Some filamentous fungi, e.g., Rhizopus can also utilize glucose and produce lactic acid (Ghaffar et al. 2014), and R. oryzae and R. arrhizus can convert starch directly to l(+)-lactic acid due to their amylolytic enzyme activity (Wee et al. 2006). Fermentation by fungi has also other advantages compared to bacterial fermentation, namely in nutrient requirements (Wee et al. 2006; Tan et al. 2017).
Other microorganisms have also been considered as chassis for industrial lactic acid production such as yeasts (S. cerevisiae, Kluyveromyces lactis, Candida boidinii), and non-LAB bacteria (E. coli and C. glutamicum) (Abdel-Rahman et al. 2011). Microalgae and cyanobacteria (photosynthetic microorganisms) also have attracted attention because of their ability to couple CO2 capture the potential for genetic modification (Tan et al. 2017). Furthermore, Bacillus spp. are mostly thermophilic, which enables simultaneous saccharification and fermentation (SSF) and reduces the risk of contamination, have low nutritional requirements and are able to ferment pentoses to lactic acid through a homo-fermentative pathway (Tan et al. 2017).
4.2 Succinic Acid
Succinic acid is a member of the family of C4-dicarboxylic acid, with a molecular formula of C4H6O4. Succinic acid is a priority chemical of high value as food and feed ingredient and as platform chemical for replacement of the oil-based building block maleic anhydride. The applications of succinic acid include flavor additives, pharmaceuticals, detergents, and surfactants. In the chemical industry, it is a building block for producing other commodity or specialty chemicals like 1,4-butanediol, gamma-butyrolactone, tetrahydrofuran and polybutylene succinate (PBS), a biodegradable polymer (Vaswani 2010; Song and Lee 2006). Commercial production of succinic acid is deployed by companies like Myriant, BioAmber, BASF-Purac (Succinity), and Reverdia (DSM-Roquette) (Vaswani 2010).
Succinic acid is an intermediate of the tricarboxylic acid (TCA) cycle, thus part of the central metabolism of many organisms, and one of the possible fermentation end products of anaerobic metabolism. Several succinate-producing bacteria (Actinobacillus succinogenes, Anaerobiospirillum succiniciproducens, Mannheimia succiniciproducens, Bacteroides fragilis, Enterococcus flavescens, Klebsiella pneumoniae, Basfia succiniciproducens, Succinivibrio dextrinosolvens) and fungi (Aspergillus niger, Paecilomyces variotii, Penicillium simplicissimum) have been described (Li and Xing 2015).

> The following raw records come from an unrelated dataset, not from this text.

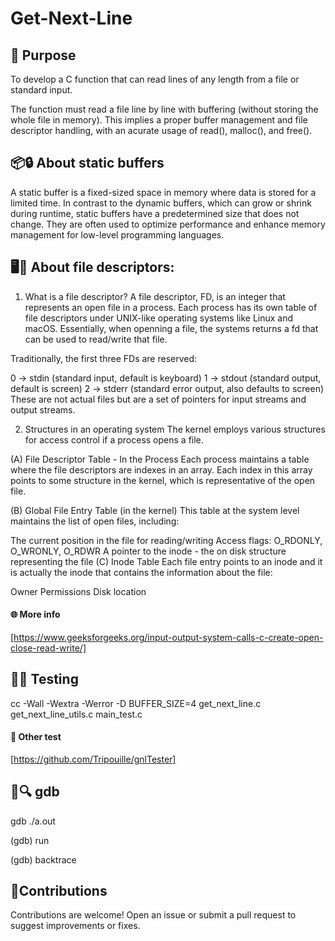 # Get-Next-Line

## 🚀 Purpose

To develop a C function that can read lines of any length from a file or standard input.

The function must read a file line by line with buffering (without storing the whole file in memory).
This implies a proper buffer management and file descriptor handling, with an acurate usage of read(), malloc(), and free().

## 📦🔒 About static buffers

A static buffer is a fixed-sized space in memory where data is stored for a limited time. In contrast to the dynamic buffers, which can grow or shrink during runtime, static buffers have a predetermined size that does not change. They are often used to optimize performance and enhance memory management for low-level programming languages. 

## 🖥️📄 About file descriptors:

1. What is a file descriptor?
A file descriptor, FD, is an integer that represents an open file in a process. Each process has its own table of file descriptors under UNIX-like operating systems like Linux and macOS. Essentially, when openning a file, the systems returns a fd that can be used to read/write that file.

Traditionally, the first three FDs are reserved:

0 → stdin (standard input, default is keyboard)
1 → stdout (standard output, default is screen)
2 → stderr (standard error output, also defaults to screen)
These are not actual files but are a set of pointers for input streams and output streams.

2. Structures in an operating system
The kernel employs various structures for access control if a process opens a file.

(A) File Descriptor Table - In the Process
Each process maintains a table where the file descriptors are indexes in an array. Each index in this array points to some structure in the kernel, which is representative of the open file.

(B) Global File Entry Table (in the kernel)
This table at the system level maintains the list of open files, including:

The current position in the file for reading/writing
Access flags: O_RDONLY, O_WRONLY, O_RDWR
A pointer to the inode - the on disk structure representing the file
(C) Inode Table
Each file entry points to an inode and it is actually the inode that contains the information about the file:

Owner
Permissions
Disk location

#### 🌐 More info
[https://www.geeksforgeeks.org/input-output-system-calls-c-create-open-close-read-write/]

## 🧪✅ Testing

cc -Wall -Wextra -Werror -D BUFFER_SIZE=4 get_next_line.c get_next_line_utils.c main_test.c

#### 📝 Other test
[https://github.com/Tripouille/gnlTester]

## 🐞🔍 gdb
gdb ./a.out

(gdb) run

(gdb) backtrace



##  🤝Contributions
Contributions are welcome! Open an issue or submit a pull request to suggest improvements or fixes.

Succinate can be generated from PEP (phosphoenolpyruvate ), via oxaloacetate (OAA ), malate, and fumarate, with incorporation of CO2 and consumption of NADH. This reductive pathway is also referred as reverse TCA (rTCA) (Fig. 7). Through this pathway, succinate is often produced along with other fermentation products (lactate, acetate, ethanol, and formate), depending on the microorganism and on the cultivation conditions (McKinlay et al. 2007). Aerobically, succinate is often produced through the TCA cycle, an oxidative pathway that generates NADH and the loss of CO2 (Fig. 7). A third option is the glyoxylate shunt, which eliminates the loss of 2CO2 when compared to the TCA cycle, converting isocitrate directly to succinate (Fig. 7). The co-produced glyoxylate can then be converted into malate.
Metabolic pathways for succinic acid production. Reductive pathway (in blue), a oxidative pathway (in green), and glyoxylate shunt (in red)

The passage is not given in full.